> [Dataset entries]:
....................

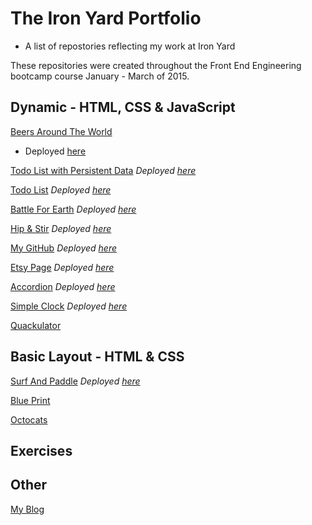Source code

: # The Iron Yard Portfolio
* A list of repostories reflecting my work at Iron Yard

These repositories were created throughout the Front End Engineering bootcamp course January - March of 2015.

## Dynamic - HTML, CSS & JavaScript

[Beers Around The World](https://github.com/ssettle3/ngBeers) 
* Deployed [here](http://ssettle3.github.io/ngBeers/#/)

[Todo List with Persistent Data](https://github.com/ssettle3/Backbone-Todo)
*Deployed [here](http://ssettle3.github.io/Backbone-Todo/)*

[Todo List](https://github.com/ssettle3/ToDo-List)
*Deployed [here](http://ssettle3.github.io/ToDo-List/)*

[Battle For Earth](http://development.js-game.divshot.io/)
*Deployed [here](https://github.com/ssettle3/myGame)*

[Hip & Stir](https://github.com/xeinherjar/Hip-and-Spur)
*Deployed [here](http://xeinherjar.github.io/Hip-and-Spur/)*

[My GitHub](https://github.com/ssettle3/GitHub)
*Deployed [here](http://ssettle3.github.io/GitHub/)*

[Etsy Page](https://github.com/ssettle3/EtsyjQuery)
*Deployed [here](http://ssettle3.github.io/EtsyjQuery/)*

[Accordion](https://github.com/ssettle3/Accordion)
*Deployed [here](http://ssettle3.github.io/Accordion/)*

[Simple Clock](https://github.com/ssettle3/DigiClock)
*Deployed [here](http://ssettle3.github.io/DigiClock/)*

[Quackulator](https://github.com/ssettle3/JS-Calculator)


## Basic Layout - HTML & CSS

[Surf And Paddle](https://github.com/ssettle3/Surf-Paddle)
*Deployed [here](http://ssettle3.github.io/Surf-Paddle/)* 

[Blue Print](https://github.com/ssettle3/Blue-Print)

[Octocats](https://github.com/ssettle3/Octocats)

## Exercises

## Other

[My Blog](https://ssettle3.wordpress.com/)
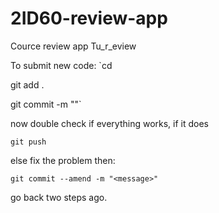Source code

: # 2ID60-review-app
Cource review app Tu_r_eview

To submit new code:
`cd <project root>

git add .

git commit -m "<message>"`

now double check if everything works, if it does

`git push`

else fix the problem then:

`git commit --amend -m "<message>"`

go back two steps ago.

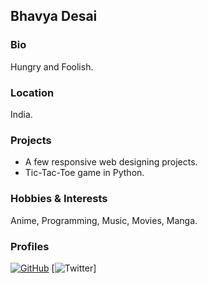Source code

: ## Bhavya Desai

### Bio
Hungry and Foolish.

### Location
India.

### Projects
- A few responsive web designing projects.
- Tic-Tac-Toe game in Python.

### Hobbies & Interests
Anime, Programming, Music, Movies, Manga.

### Profiles
[![GitHub][github-img]](https://github.com/Bhavya-Desai)
[![Twitter][twitter-img]] 

<!-- Don't edit the below 2 lines -->
[twitter-img]: https://i.imgur.com/wWzX9uB.png
[github-img]: https://i.imgur.com/9I6NRUm.png
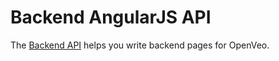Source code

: # Backend AngularJS API

The [Backend API](http://veo-labs.github.io/openveo-core/2.0.1/api/back-end/) helps you write backend pages for OpenVeo.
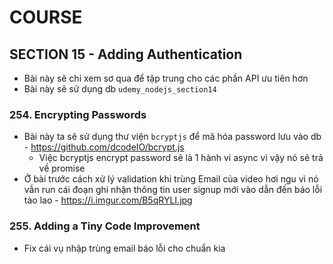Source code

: # COURSE

## SECTION 15 - Adding Authentication

- Bài này sẽ chỉ xem sơ qua để tập trung cho các phần API ưu tiên hơn
- Bài này sẽ sử dụng db `udemy_nodejs_section14` 

### 254. Encrypting Passwords

- Bài này ta sẽ sử dụng thư viện `bcryptjs` để mã hóa password lưu vào db - https://github.com/dcodeIO/bcrypt.js 
  - Việc bcryptjs encrypt password sẽ là 1 hành vi async vì vậy nó sẽ trả về promise
- Ở bài trước cách xử lý validation khi trùng Email của video hơi ngu vì nó vẫn run cái đoạn ghi nhận thông tin user signup mới vào dẫn đến báo lỗi tào lao - https://i.imgur.com/B5qRYLI.jpg

### 255. Adding a Tiny Code Improvement

- Fix cái vụ nhập trùng email báo lỗi cho chuẩn kia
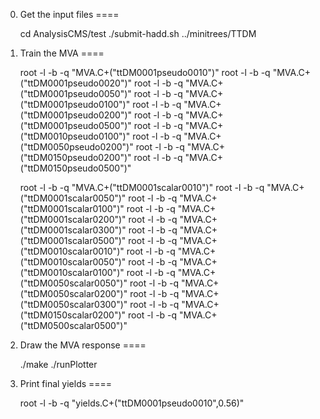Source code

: 0. Get the input files
====

    cd AnalysisCMS/test
    ./submit-hadd.sh ../minitrees/TTDM


1. Train the MVA
====

    root -l -b -q "MVA.C+(\"ttDM0001pseudo0010\")"
    root -l -b -q "MVA.C+(\"ttDM0001pseudo0020\")"
    root -l -b -q "MVA.C+(\"ttDM0001pseudo0050\")"
    root -l -b -q "MVA.C+(\"ttDM0001pseudo0100\")"
    root -l -b -q "MVA.C+(\"ttDM0001pseudo0200\")"
    root -l -b -q "MVA.C+(\"ttDM0001pseudo0500\")"
    root -l -b -q "MVA.C+(\"ttDM0010pseudo0100\")"
    root -l -b -q "MVA.C+(\"ttDM0050pseudo0200\")"
    root -l -b -q "MVA.C+(\"ttDM0150pseudo0200\")"
    root -l -b -q "MVA.C+(\"ttDM0150pseudo0500\")"

    root -l -b -q "MVA.C+(\"ttDM0001scalar0010\")"
    root -l -b -q "MVA.C+(\"ttDM0001scalar0050\")"
    root -l -b -q "MVA.C+(\"ttDM0001scalar0100\")"
    root -l -b -q "MVA.C+(\"ttDM0001scalar0200\")"
    root -l -b -q "MVA.C+(\"ttDM0001scalar0300\")"
    root -l -b -q "MVA.C+(\"ttDM0001scalar0500\")"
    root -l -b -q "MVA.C+(\"ttDM0010scalar0010\")"
    root -l -b -q "MVA.C+(\"ttDM0010scalar0050\")"
    root -l -b -q "MVA.C+(\"ttDM0010scalar0100\")"
    root -l -b -q "MVA.C+(\"ttDM0050scalar0050\")"
    root -l -b -q "MVA.C+(\"ttDM0050scalar0200\")"
    root -l -b -q "MVA.C+(\"ttDM0050scalar0300\")"
    root -l -b -q "MVA.C+(\"ttDM0150scalar0200\")"
    root -l -b -q "MVA.C+(\"ttDM0500scalar0500\")"


2. Draw the MVA response
====

    ./make
    ./runPlotter


3. Print final yields
====

    root -l -b -q "yields.C+(\"ttDM0001pseudo0010\",0.56)"

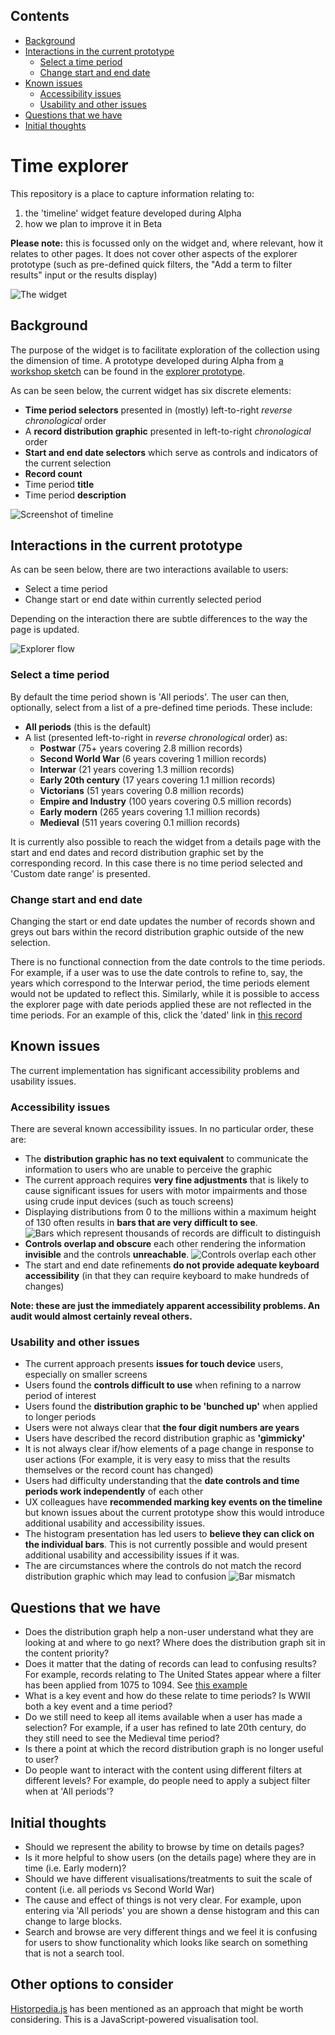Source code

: ## Contents

* [Background](#background)
* [Interactions in the current prototype](#interactions-in-the-current-prototype)
  * [Select a time period](#select-a-time-period)
  * [Change start and end date](#change-start-and-end-date)
* [Known issues](#known-issues)
  * [Accessibility issues](#accessibility-issues)
  * [Usability and other issues](#usability-and-other-issues)
* [Questions that we have](#questions-that-we-have)
* [Initial thoughts](#initial-thoughts)
  

# Time explorer

This repository is a place to capture information relating to:
 
1. the 'timeline' widget feature developed during Alpha
2. how we plan to improve it in Beta

**Please note:** this is focussed only on the widget and, where relevant, how it relates to other pages. It does not cover other aspects of the explorer prototype (such as pre-defined quick filters, the "Add a term to filter results" input or the results display)

![The widget](images/whole_page.png "The widget")

## Background

The purpose of the widget is to facilitate exploration of the collection using the dimension of time. A prototype developed during Alpha from [a workshop sketch](
https://raw.githubusercontent.com/nationalarchives/ds-alpha/master/ux/ideation/sketching-session-1/IMG_20200121_150131.jpg?token=AD2CJS4H6MLXNVSXSG4OX2C7VUGP2) can be found in the [explorer prototype](https://alpha.nationalarchives.gov.uk/collectionexplorer/?start_year=0974&end_year=1485&era=medieval). 

As can be seen below, the current widget has six discrete elements: 

* **Time period selectors** presented in (mostly) left-to-right _reverse chronological_ order
* A **record distribution graphic** presented in left-to-right _chronological_ order
* **Start and end date selectors** which serve as controls and indicators of the current selection
* **Record count**
* Time period **title**
* Time period **description**

![Screenshot of timeline](images/alpha_timeline.jpg "Screenshot of timeline")

## Interactions in the current prototype

As can be seen below, there are two interactions available to users: 

* Select a time period
* Change start or end date within currently selected period

Depending on the interaction there are subtle differences to the way the page is updated. 

![Explorer flow](images/explorer_flow.png "Explorer flow")

### Select a time period

By default the time period shown is 'All periods'. The user can then, optionally, select from a list of a pre-defined time periods. These include:
* **All periods** (this is the default)
* A list (presented left-to-right in _reverse chronological_ order) as:
    * **Postwar** (75+ years covering 2.8 million records)
    * **Second World War** (6 years covering 1 million records)
    * **Interwar** (21 years covering 1.3 million records)
    * **Early 20th century** (17 years covering 1.1 million records)
    * **Victorians** (51 years covering 0.8 million records)
    * **Empire and Industry** (100 years covering 0.5 million records)
    * **Early modern** (265 years covering 1.1 million records)
    * **Medieval** (511 years covering 0.1 million records)

It is currently also possible to reach the widget from a details page with the start and end dates and record distribution graphic set by the corresponding record. In this case there is no time period selected and 'Custom date range' is presented.

### Change start and end date

Changing the start or end date updates the number of records shown and greys out bars within the record distribution graphic outside of the new selection.

There is no functional connection from the date controls to the time periods. For example, if a user was to use the date controls to refine to, say, the years which correspond to the Interwar period, the time periods element would not be updated to reflect this. Similarly, while it is possible to access the explorer page with date periods applied these are not reflected in the time periods. For an example of this, click the 'dated' link in [this record](https://alpha.nationalarchives.gov.uk/journey/record/E/40/4913)
        
## Known issues

The current implementation has significant accessibility problems and usability issues.  

### Accessibility issues

There are several known accessibility issues. In no particular order, these are:

* The **distribution graphic has no text equivalent** to communicate the information to users who are unable to perceive the graphic
* The current approach requires **very fine adjustments** that is likely to cause significant issues for users with motor impairments and those using crude input devices (such as touch screens)
* Displaying distributions from 0 to the millions within a maximum height of 130 often results in **bars that are very difficult to see**. ![Bars which represent thousands of records are difficult to distinguish](images/difficult_to_differentiate.png "Bars which represent thousands of records are difficult to distinguish")
* **Controls overlap and obscure** each other rendering the information **invisible** and the controls **unreachable**. ![Controls overlap each other](images/controls_overlap.png "Controls overlap each other")
* The start and end date refinements **do not provide adequate keyboard accessibility** (in that they can require keyboard to make hundreds of changes)

**Note: these are just the immediately apparent accessibility problems. An audit would almost certainly reveal others.** 

### Usability and other issues

* The current approach presents **issues for touch device** users, especially on smaller screens
* Users found the **controls difficult to use** when refining to a narrow period of interest
* Users found the **distribution graphic to be 'bunched up'** when applied to longer periods
* Users were not always clear that **the four digit numbers are years**
* Users have described the record distribution graphic as **'gimmicky'**
* It is not always clear if/how elements of a page change in response to user actions (For example, it is very easy to miss that the results themselves or the record count has changed)
* Users had difficulty understanding that the **date controls and time periods work independently** of each other
* UX colleagues have **recommended marking key events on the timeline** but known issues about the current prototype show this would introduce additional usability and accessibility issues.
* The histogram presentation has led users to **believe they can click on the individual bars**. This is not currently possible and would present additional usability and accessibility issues if it was.
* The are circumstances where the controls do not match the record distribution graphic which may lead to confusion ![Bar mismatch](images/bar_mismatch.png "Bar mismatch")

## Questions that we have 

* Does the distribution graph help a non-user understand what they are looking at and where to go next? Where does the distribution graph sit in the content priority?
* Does it matter that the dating of records can lead to confusing results? For example, records relating to The United States appear where a filter has been applied from 1075 to 1094. See [this example](https://alpha.nationalarchives.gov.uk/collectionexplorer/?start_year=1075&end_year=1094&era=medieval)
* What is a key event and how do these relate to time periods? Is WWII both a key event and a time period?
* Do we still need to keep all items available when a user has made a selection? For example, if a user has refined to late 20th century, do they still need to see the Medieval time period?
* Is there a point at which the record distribution graph is no longer useful to user? 
* Do people want to interact with the content using different filters at different levels? For example, do people need to apply a subject filter when at 'All periods'?  

## Initial thoughts

* Should we represent the ability to browse by time on details pages?
* Is it more helpful to show users (on the details page) where they are in time (i.e. Early modern)?
* Should we have different visualisations/treatments to suit the scale of content (i.e. all periods vs Second World War)
* The cause and effect of things is not very clear. For example, upon entering via 'All periods' you are shown a dense histogram and this can change to large blocks. 
* Search and browse are very different things and we feel it is confusing for users to show functionality which looks like search on something that is not a search tool.

## Other options to consider

[Historpedia.js](https://js.histropedia.com/index.html) has been mentioned as an approach that might be worth considering. This is a JavaScript-powered visualisation tool.
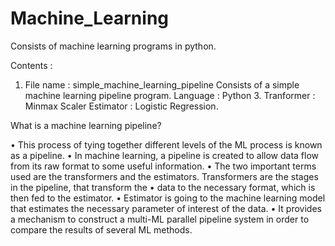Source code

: # Machine_Learning
Consists of machine learning programs in python.

Contents : 
1. File name : simple_machine_learning_pipeline
Consists of a simple machine learning pipeline program. 
Language : Python 3.
Tranformer : Minmax Scaler
Estimator : Logistic Regression.

What is a machine learning pipeline?


•	This process of tying together different levels of the ML process is known as a pipeline. 
•	In machine learning, a pipeline is created to allow data flow from its raw format to some useful information.
•	The two important terms used are the transformers and the estimators. Transformers are the stages in the pipeline, that transform the
•	data to the necessary format, which is then fed to the estimator.
•	Estimator is going to the machine learning model that estimates the necessary parameter of interest of the data.
•	It provides a mechanism to construct a multi-ML parallel pipeline system in order to compare the results of several ML
methods.
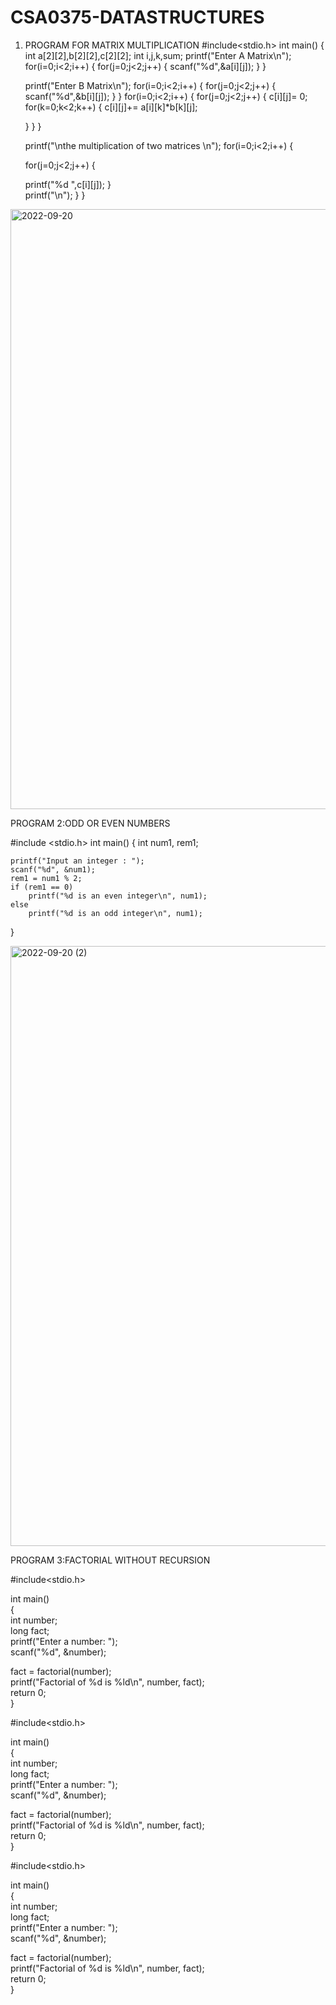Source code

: # CSA0375-DATASTRUCTURES
1. PROGRAM FOR MATRIX MULTIPLICATION 
#include<stdio.h>
int main()
{
	int a[2][2],b[2][2],c[2][2];
	int i,j,k,sum;
	printf("Enter A Matrix\n");
	for(i=0;i<2;i++)
	{
	  for(j=0;j<2;j++)
	  {
	   scanf("%d",&a[i][j]);
      } 
	}
	
	printf("Enter B Matrix\n");
	for(i=0;i<2;i++)
	{
	  for(j=0;j<2;j++)
	  {
	   scanf("%d",&b[i][j]);
}
}
	for(i=0;i<2;i++)
	{
	  for(j=0;j<2;j++)
    {
	   c[i][j]= 0;
	   for(k=0;k<2;k++)
	{
		c[i][j]+= a[i][k]*b[k][j];
		
	}
    } 
   }
   
   printf("\nthe multiplication of two matrices \n");
   	for(i=0;i<2;i++)
   	{
	   
   	 for(j=0;j<2;j++)
   {
   	
   	printf("%d  ",c[i][j]);
	   	   }   	
	   	   printf("\n");
	   }
}
<img width="960" alt="2022-09-20" src="https://user-images.githubusercontent.com/112490847/191183074-1b0292bf-14b8-4a2a-b170-b41d67b54edb.png">


PROGRAM 2:ODD OR EVEN NUMBERS

#include <stdio.h>
int main()
{
    int num1, rem1;
 
    printf("Input an integer : ");
    scanf("%d", &num1);
    rem1 = num1 % 2;
    if (rem1 == 0)
        printf("%d is an even integer\n", num1);
    else
        printf("%d is an odd integer\n", num1);
}

<img width="960" alt="2022-09-20 (2)" src="https://user-images.githubusercontent.com/112490847/191201481-bf18cfc2-6337-459a-8845-3aeddff3447e.png">

PROGRAM 3:FACTORIAL WITHOUT RECURSION

#include<stdio.h>  
    
   
int main()  
{  
  int number;  
  long fact;  
  printf("Enter a number: ");  
  scanf("%d", &number);   
   
  fact = factorial(number);  
  printf("Factorial of %d is %ld\n", number, fact);  
  return 0;  
}

#include<stdio.h>  
    
   
int main()  
{  
  int number;  
  long fact;  
  printf("Enter a number: ");  
  scanf("%d", &number);   
   
  fact = factorial(number);  
  printf("Factorial of %d is %ld\n", number, fact);  
  return 0;  
}

#include<stdio.h>  
    
   
int main()  
{  
  int number;  
  long fact;  
  printf("Enter a number: ");  
  scanf("%d", &number);   
   
  fact = factorial(number);  
  printf("Factorial of %d is %ld\n", number, fact);  
  return 0;  
}
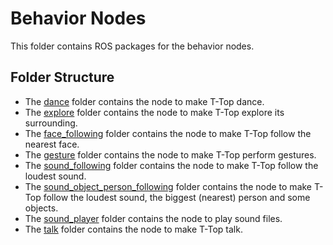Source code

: # Behavior Nodes

This folder contains ROS packages for the behavior nodes.

## Folder Structure

- The [dance](dance) folder contains the node to make T-Top dance.
- The [explore](explore) folder contains the node to make T-Top explore its surrounding.
- The [face_following](face_following) folder contains the node to make T-Top follow the nearest face.
- The [gesture](gesture) folder contains the node to make T-Top perform gestures.
- The [sound_following](sound_following) folder contains the node to make T-Top follow the loudest sound.
- The [sound_object_person_following](sound_object_person_following) folder contains the node to make T-Top follow the loudest sound, the biggest (nearest) person and some objects.
- The [sound_player](sound_player) folder contains the node to play sound files.
- The [talk](dance) folder contains the node to make T-Top talk.
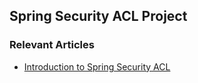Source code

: ## Spring Security ACL Project

### Relevant Articles
- [Introduction to Spring Security ACL](http://www.baeldung.com/spring-security-acl)
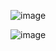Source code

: ![image](https://github.com/user-attachments/assets/0bf69b96-8655-488f-891a-64956f1d3e87)

![image](https://github.com/user-attachments/assets/7fe6b979-4d54-4594-9e2c-a29c1a8d66cc)
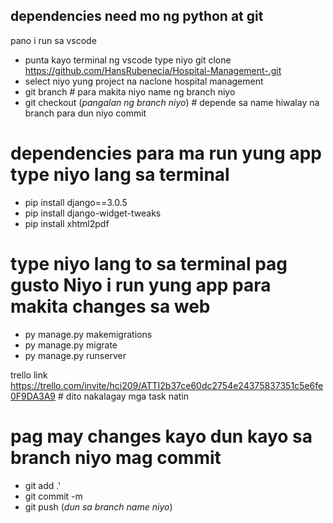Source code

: ## dependencies need mo ng python at git
pano i run sa vscode
* punta kayo terminal ng vscode type niyo git clone https://github.com/HansRubenecia/Hospital-Management-.git
* select niyo yung project na naclone hospital management
* git branch # para makita niyo name ng branch niyo
* git checkout (*pangalan ng branch niyo*) # depende sa name hiwalay na branch para dun niyo commit
# dependencies para ma run yung app type niyo lang sa terminal 
* pip install django==3.0.5
* pip install django-widget-tweaks
* pip install xhtml2pdf
# type niyo lang to sa terminal pag gusto Niyo i run yung app para makita changes sa web 
* py manage.py makemigrations
* py manage.py migrate
* py manage.py runserver

trello link https://trello.com/invite/hci209/ATTI2b37ce60dc2754e24375837351c5e6fe0F9DA3A9 # dito nakalagay mga task natin 
# pag may changes kayo dun kayo sa branch niyo mag commit 
* git add .'
* git commit -m
* git push (*dun sa branch name niyo*)
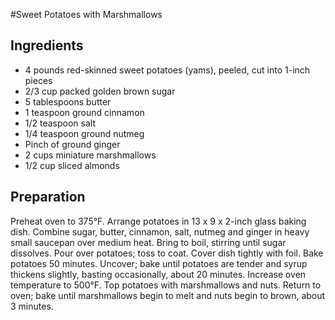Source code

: #Sweet Potatoes with Marshmallows

## Ingredients

- 4 pounds red-skinned sweet potatoes (yams), peeled, cut into 1-inch pieces
- 2/3 cup packed golden brown sugar
- 5 tablespoons butter
- 1 teaspoon ground cinnamon
- 1/2 teaspoon salt
- 1/4 teaspoon ground nutmeg
- Pinch of ground ginger
- 2 cups miniature marshmallows
- 1/2 cup sliced almonds

## Preparation

Preheat oven to 375°F. Arrange potatoes in 13 x 9 x 2-inch glass baking dish. Combine sugar, butter, cinnamon, salt, nutmeg and ginger in heavy small saucepan over medium heat. Bring to boil, stirring until sugar dissolves. Pour over potatoes; toss to coat. Cover dish tightly with foil.
Bake potatoes 50 minutes. Uncover; bake until potatoes are tender and syrup thickens slightly, basting occasionally, about 20 minutes. Increase oven temperature to 500°F. Top potatoes with marshmallows and nuts. Return to oven; bake until marshmallows begin to melt and nuts begin to brown, about 3 minutes.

....................

Needed here is a verbatim copy of the data from the first line through the line with "[Quackulator](https://github.com/ssettle3/JS-Calculator)", without pictures.

> [Solution to the problem]:
Source code

: # The Iron Yard Portfolio
* A list of repostories reflecting my work at Iron Yard

These repositories were created throughout the Front End Engineering bootcamp course January - March of 2015.

## Dynamic - HTML, CSS & JavaScript

[Beers Around The World](https://github.com/ssettle3/ngBeers) 
* Deployed [here](http://ssettle3.github.io/ngBeers/#/)

[Todo List with Persistent Data](https://github.com/ssettle3/Backbone-Todo)
*Deployed [here](http://ssettle3.github.io/Backbone-Todo/)*

[Todo List](https://github.com/ssettle3/ToDo-List)
*Deployed [here](http://ssettle3.github.io/ToDo-List/)*

[Battle For Earth](http://development.js-game.divshot.io/)
*Deployed [here](https://github.com/ssettle3/myGame)*

[Hip & Stir](https://github.com/xeinherjar/Hip-and-Spur)
*Deployed [here](http://xeinherjar.github.io/Hip-and-Spur/)*

[My GitHub](https://github.com/ssettle3/GitHub)
*Deployed [here](http://ssettle3.github.io/GitHub/)*

[Etsy Page](https://github.com/ssettle3/EtsyjQuery)
*Deployed [here](http://ssettle3.github.io/EtsyjQuery/)*

[Accordion](https://github.com/ssettle3/Accordion)
*Deployed [here](http://ssettle3.github.io/Accordion/)*

[Simple Clock](https://github.com/ssettle3/DigiClock)
*Deployed [here](http://ssettle3.github.io/DigiClock/)*

[Quackulator](https://github.com/ssettle3/JS-Calculator)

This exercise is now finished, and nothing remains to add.